#### [Activity]
Every line from the start of the entries up to and including the one bearing "- **Quantitative Data**" must be printed verbatim, without the pictures.

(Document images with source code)
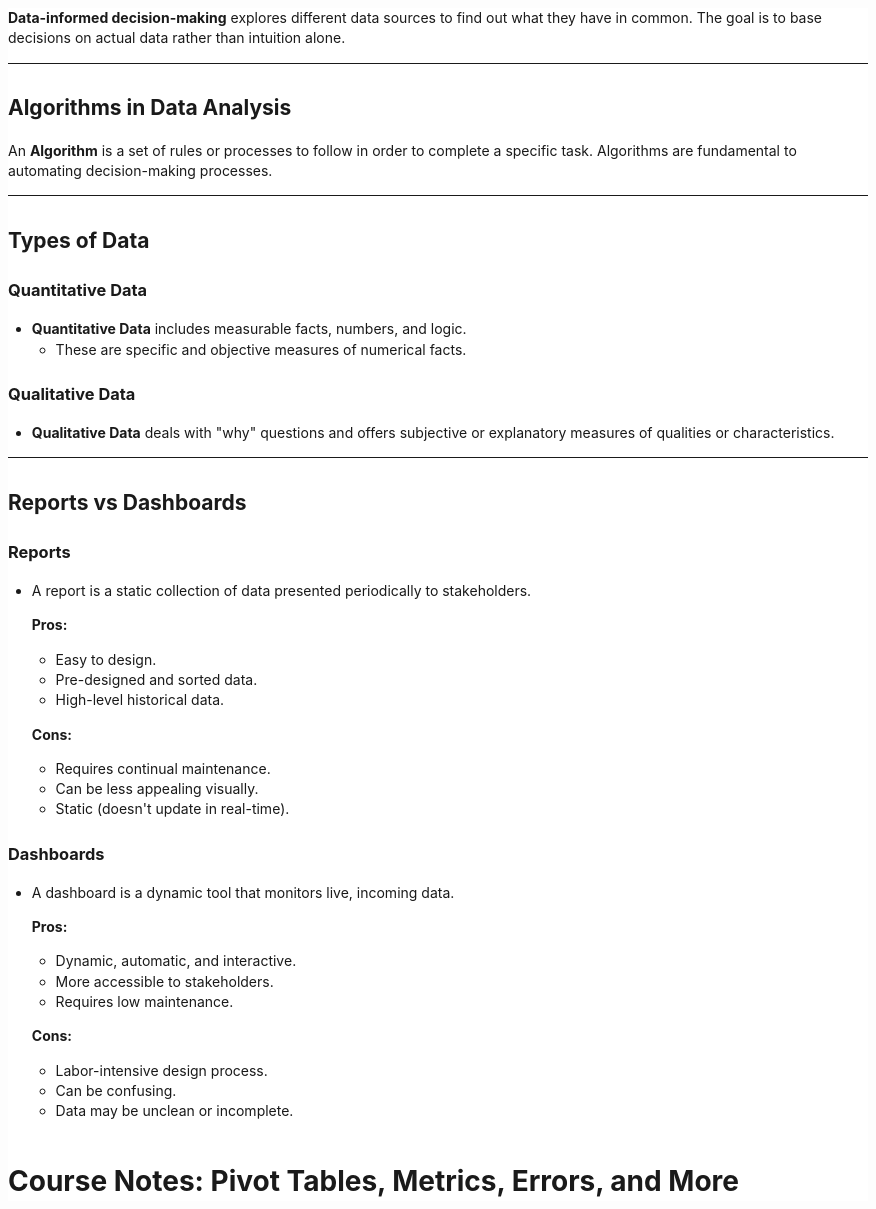 **Data-informed decision-making** explores different data sources to find out what they have in common. The goal is to base decisions on actual data rather than intuition alone.

---

## Algorithms in Data Analysis

An **Algorithm** is a set of rules or processes to follow in order to complete a specific task. Algorithms are fundamental to automating decision-making processes.

---

## Types of Data

### Quantitative Data
- **Quantitative Data** includes measurable facts, numbers, and logic.
  - These are specific and objective measures of numerical facts.

### Qualitative Data
- **Qualitative Data** deals with "why" questions and offers subjective or explanatory measures of qualities or characteristics.

---

## Reports vs Dashboards

### Reports
- A report is a static collection of data presented periodically to stakeholders.

  **Pros:**
  - Easy to design.
  - Pre-designed and sorted data.
  - High-level historical data.

  **Cons:**
  - Requires continual maintenance.
  - Can be less appealing visually.
  - Static (doesn't update in real-time).

### Dashboards
- A dashboard is a dynamic tool that monitors live, incoming data.

  **Pros:**
  - Dynamic, automatic, and interactive.
  - More accessible to stakeholders.
  - Requires low maintenance.

  **Cons:**
  - Labor-intensive design process.
  - Can be confusing.
  - Data may be unclean or incomplete.
# Course Notes: Pivot Tables, Metrics, Errors, and More
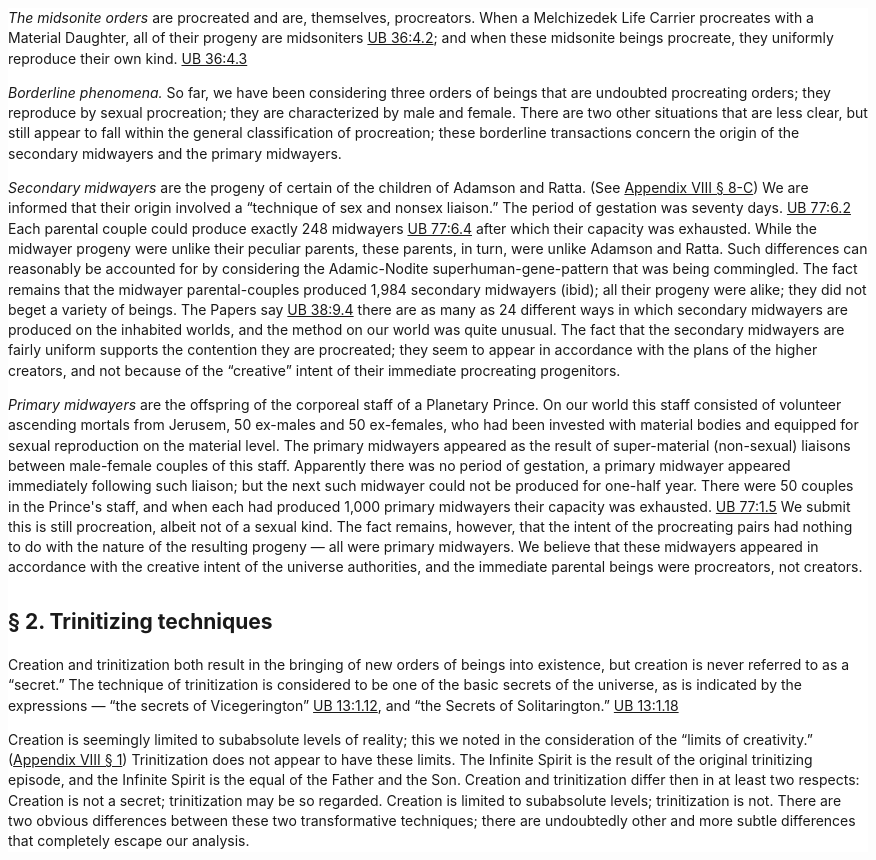_The midsonite orders_ are procreated and are, themselves, procreators. When a Melchizedek Life Carrier procreates with a Material Daughter, all of their progeny are midsoniters <a id="s138_178"></a>[UB 36:4.2](/en/The_Urantia_Book/36#p4_2); and when these midsonite beings procreate, they uniformly reproduce their own kind. <a id="s138_305"></a>[UB 36:4.3](/en/The_Urantia_Book/36#p4_3)

_Borderline phenomena._ So far, we have been considering three orders of beings that are undoubted procreating orders; they reproduce by sexual procreation; they are characterized by male and female. There are two other situations that are less clear, but still appear to fall within the general classification of procreation; these borderline transactions concern the origin of the secondary midwayers and the primary midwayers.

_Secondary midwayers_ are the progeny of certain of the children of Adamson and Ratta. (See [Appendix VIII § 8-C](#h-8-c-physical-dominance-the-children-of-adam-ben-adam)) We are informed that their origin involved a “technique of sex and nonsex liaison.” The period of gestation was seventy days. <a id="s142_298"></a>[UB 77:6.2](/en/The_Urantia_Book/77#p6_2) Each parental couple could produce exactly 248 midwayers <a id="s142_397"></a>[UB 77:6.4](/en/The_Urantia_Book/77#p6_4) after which their capacity was exhausted. While the midwayer progeny were unlike their peculiar parents, these parents, in turn, were unlike Adamson and Ratta. Such differences can reasonably be accounted for by considering the Adamic-Nodite superhuman-gene-pattern that was being commingled. The fact remains that the midwayer parental-couples produced 1,984 secondary midwayers (ibid); all their progeny were alike; they did not beget a variety of beings. The Papers say <a id="s142_912"></a>[UB 38:9.4](/en/The_Urantia_Book/38#p9_4) there are as many as 24 different ways in which secondary midwayers are produced on the inhabited worlds, and the method on our world was quite unusual. The fact that the secondary midwayers are fairly uniform supports the contention they are procreated; they seem to appear in accordance with the plans of the higher creators, and not because of the “creative” intent of their immediate procreating progenitors.

_Primary midwayers_ are the offspring of the corporeal staff of a Planetary Prince. On our world this staff consisted of volunteer ascending mortals from Jerusem, 50 ex-males and 50 ex-females, who had been invested with material bodies and equipped for sexual reproduction on the material level. The primary midwayers appeared as the result of super-material (non-sexual) liaisons between male-female couples of this staff. Apparently there was no period of gestation, a primary midwayer appeared immediately following such liaison; but the next such midwayer could not be produced for one-half year. There were 50 couples in the Prince's staff, and when each had produced 1,000 primary midwayers their capacity was exhausted. <a id="s144_728"></a>[UB 77:1.5](/en/The_Urantia_Book/77#p1_5) We submit this is still procreation, albeit not of a sexual kind. The fact remains, however, that the intent of the procreating pairs had nothing to do with the nature of the resulting progeny — all were primary midwayers. We believe that these midwayers appeared in accordance with the creative intent of the universe authorities, and the immediate parental beings were procreators, not creators.

## § 2. Trinitizing techniques

Creation and trinitization both result in the bringing of new orders of beings into existence, but creation is never referred to as a “secret.” The technique of trinitization is considered to be one of the basic secrets of the universe, as is indicated by the expressions — “the secrets of Vicegerington” <a id="s148_305"></a>[UB 13:1.12](/en/The_Urantia_Book/13#p1_12), and “the Secrets of Solitarington.” <a id="s148_386"></a>[UB 13:1.18](/en/The_Urantia_Book/13#p1_18)

Creation is seemingly limited to subabsolute levels of reality; this we noted in the consideration of the “limits of creativity.” ([Appendix VIII § 1](#h-1-creative-techniques)) Trinitization does not appear to have these limits. The Infinite Spirit is the result of the original trinitizing episode, and the Infinite Spirit is the equal of the Father and the Son. Creation and trinitization differ then in at least two respects: Creation is not a secret; trinitization may be so regarded. Creation is limited to subabsolute levels; trinitization is not. There are two obvious differences between these two transformative techniques; there are undoubtedly other and more subtle differences that completely escape our analysis.
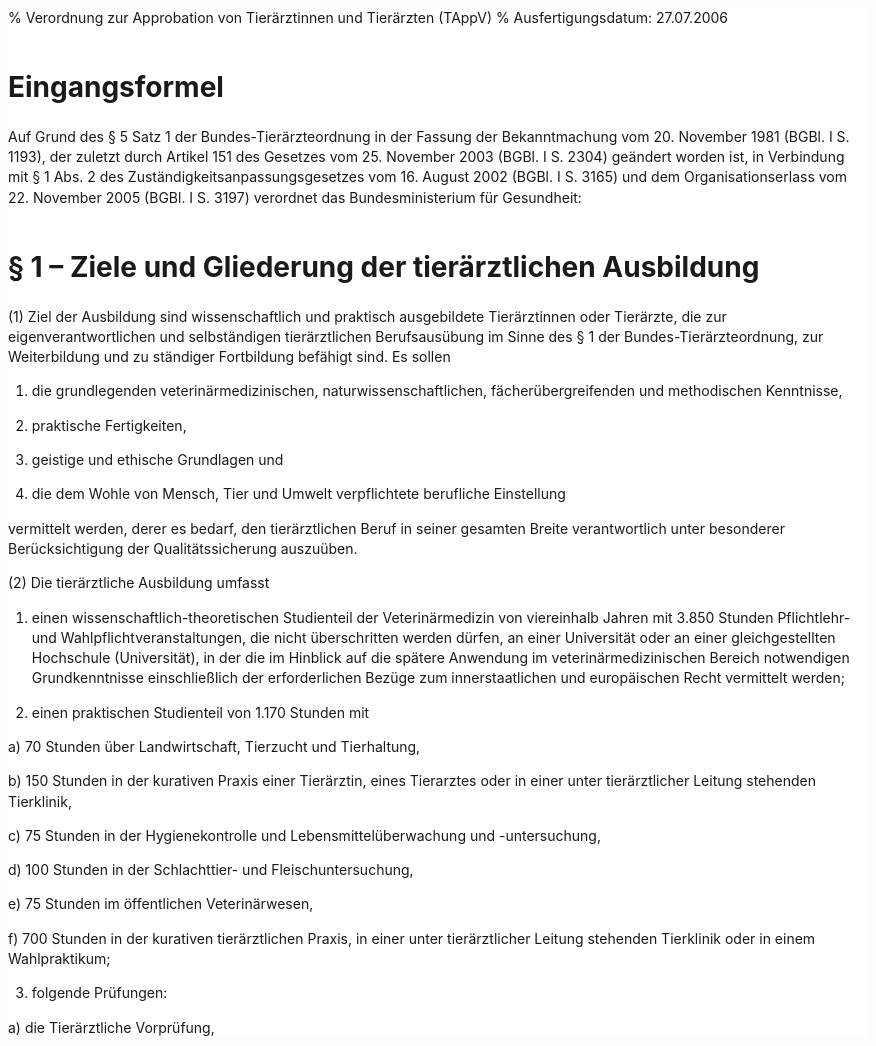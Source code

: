 % Verordnung zur Approbation von Tierärztinnen und Tierärzten  (TAppV)
% Ausfertigungsdatum: 27.07.2006
 
# Eingangsformel

Auf Grund des § 5 Satz 1 der Bundes-Tierärzteordnung in der Fassung der Bekanntmachung vom 20. November 1981 (BGBl. I S. 1193), der zuletzt durch Artikel 151 des Gesetzes vom 25. November 2003 (BGBl. I S. 2304) geändert worden ist, in Verbindung mit § 1 Abs. 2 des Zuständigkeitsanpassungsgesetzes vom 16. August 2002 (BGBl. I S. 3165) und dem Organisationserlass vom 22. November 2005 (BGBl. I S. 3197) verordnet das Bundesministerium für Gesundheit:

# § 1 – Ziele und Gliederung der tierärztlichen Ausbildung

(1) Ziel der Ausbildung sind wissenschaftlich und praktisch ausgebildete Tierärztinnen oder Tierärzte, die zur eigenverantwortlichen und selbständigen tierärztlichen Berufsausübung im Sinne des § 1 der Bundes-Tierärzteordnung, zur Weiterbildung und zu ständiger Fortbildung befähigt sind. Es sollen

1. die grundlegenden veterinärmedizinischen, naturwissenschaftlichen, fächerübergreifenden und methodischen Kenntnisse,

2. praktische Fertigkeiten,

3. geistige und ethische Grundlagen und

4. die dem Wohle von Mensch, Tier und Umwelt verpflichtete berufliche Einstellung

vermittelt werden, derer es bedarf, den tierärztlichen Beruf in seiner gesamten Breite verantwortlich unter besonderer Berücksichtigung der Qualitätssicherung auszuüben.

(2) Die tierärztliche Ausbildung umfasst

1. einen wissenschaftlich-theoretischen Studienteil der Veterinärmedizin von viereinhalb Jahren mit 3.850 Stunden Pflichtlehr- und Wahlpflichtveranstaltungen, die nicht überschritten werden dürfen, an einer Universität oder an einer gleichgestellten Hochschule (Universität), in der die im Hinblick auf die spätere Anwendung im veterinärmedizinischen Bereich notwendigen Grundkenntnisse einschließlich der erforderlichen Bezüge zum innerstaatlichen und europäischen Recht vermittelt werden;

2. einen praktischen Studienteil von 1.170 Stunden mit

a) 70 Stunden über Landwirtschaft, Tierzucht und Tierhaltung,

b) 150 Stunden in der kurativen Praxis einer Tierärztin, eines Tierarztes oder in einer unter tierärztlicher Leitung stehenden Tierklinik,

c) 75 Stunden in der Hygienekontrolle und Lebensmittelüberwachung und -untersuchung,

d) 100 Stunden in der Schlachttier- und Fleischuntersuchung,

e) 75 Stunden im öffentlichen Veterinärwesen,

f) 700 Stunden in der kurativen tierärztlichen Praxis, in einer unter tierärztlicher Leitung stehenden Tierklinik oder in einem Wahlpraktikum;

3. folgende Prüfungen:

a) die Tierärztliche Vorprüfung,
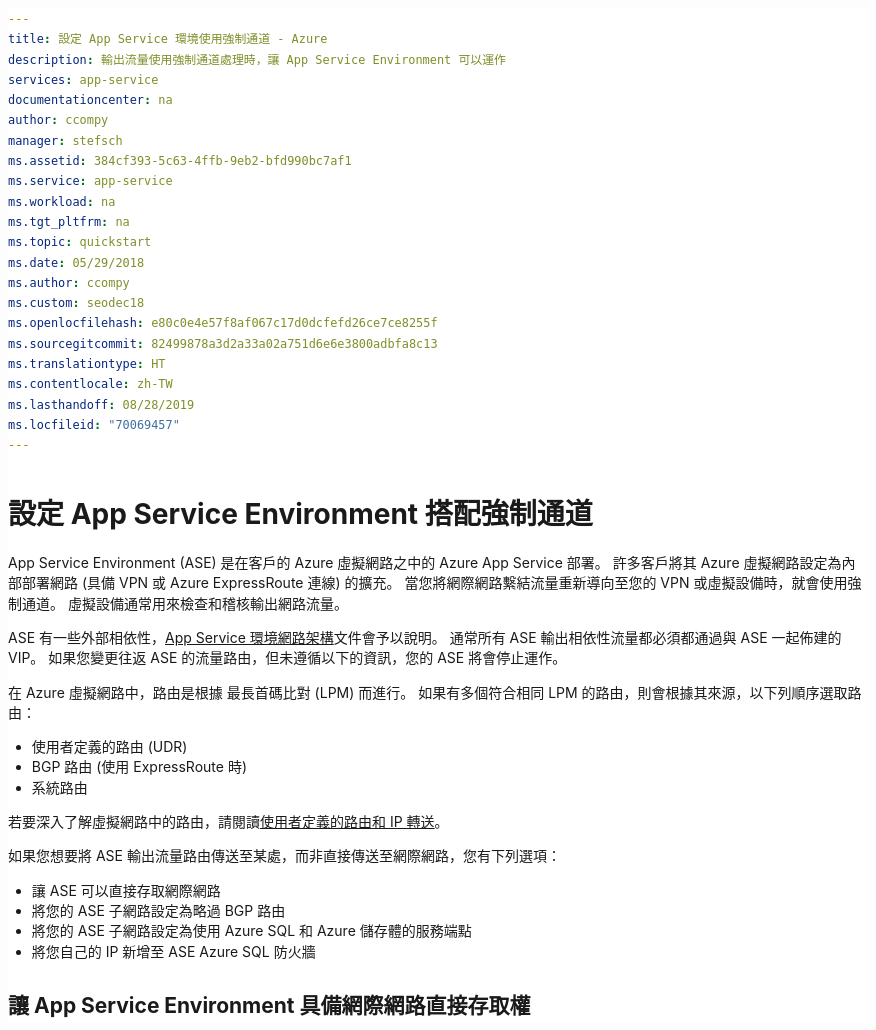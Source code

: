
 ```yaml
---
title: 設定 App Service 環境使用強制通道 - Azure
description: 輸出流量使用強制通道處理時，讓 App Service Environment 可以運作
services: app-service
documentationcenter: na
author: ccompy
manager: stefsch
ms.assetid: 384cf393-5c63-4ffb-9eb2-bfd990bc7af1
ms.service: app-service
ms.workload: na
ms.tgt_pltfrm: na
ms.topic: quickstart
ms.date: 05/29/2018
ms.author: ccompy
ms.custom: seodec18
ms.openlocfilehash: e80c0e4e57f8af067c17d0dcfefd26ce7ce8255f
ms.sourcegitcommit: 82499878a3d2a33a02a751d6e6e3800adbfa8c13
ms.translationtype: HT
ms.contentlocale: zh-TW
ms.lasthandoff: 08/28/2019
ms.locfileid: "70069457"
---
```

# <a name="configure-your-app-service-environment-with-forced-tunneling"></a>設定 App Service Environment 搭配強制通道

App Service Environment (ASE) 是在客戶的 Azure 虛擬網路之中的 Azure App Service 部署。 許多客戶將其 Azure 虛擬網路設定為內部部署網路 (具備 VPN 或 Azure ExpressRoute 連線) 的擴充。 當您將網際網路繫結流量重新導向至您的 VPN 或虛擬設備時，就會使用強制通道。 虛擬設備通常用來檢查和稽核輸出網路流量。 

ASE 有一些外部相依性，[App Service 環境網路架構][network]文件會予以說明。 通常所有 ASE 輸出相依性流量都必須都通過與 ASE 一起佈建的 VIP。 如果您變更往返 ASE 的流量路由，但未遵循以下的資訊，您的 ASE 將會停止運作。

在 Azure 虛擬網路中，路由是根據 最長首碼比對 (LPM) 而進行。 如果有多個符合相同 LPM 的路由，則會根據其來源，以下列順序選取路由：

* 使用者定義的路由 (UDR)
* BGP 路由 (使用 ExpressRoute 時)
* 系統路由

若要深入了解虛擬網路中的路由，請閱讀[使用者定義的路由和 IP 轉送][routes]。 

如果您想要將 ASE 輸出流量路由傳送至某處，而非直接傳送至網際網路，您有下列選項：

* 讓 ASE 可以直接存取網際網路
* 將您的 ASE 子網路設定為略過 BGP 路由
* 將您的 ASE 子網路設定為使用 Azure SQL 和 Azure 儲存體的服務端點
* 將您自己的 IP 新增至 ASE Azure SQL 防火牆

## <a name="enable-your-app-service-environment-to-have-direct-internet-access"></a>讓 App Service Environment 具備網際網路直接存取權


[1]: ./media/forced-tunnel-support/asedependencies.png
[2]: ./media/forced-tunnel-support/forcedtunnelserviceendpoint.png
[3]: ./media/forced-tunnel-support/forcedtunnelexceptstorage.png
[management]: ./management-addresses.md
[network]: ./network-info.md
[routes]: ../../virtual-network/virtual-networks-udr-overview.md
[template]: ./create-from-template.md
[serviceendpoints]: ../../virtual-network/virtual-network-service-endpoints-overview.md
[routetable]: ../../virtual-network/manage-route-table.md#create-a-route-table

#### [Answer space]
 **Data-informed decision-making** explores different data sources to find out what they have in common. The goal is to base decisions on actual data rather than intuition alone.

---

## Algorithms in Data Analysis

An **Algorithm** is a set of rules or processes to follow in order to complete a specific task. Algorithms are fundamental to automating decision-making processes.

---

## Types of Data

### Quantitative Data
- **Quantitative Data** includes measurable facts, numbers, and logic.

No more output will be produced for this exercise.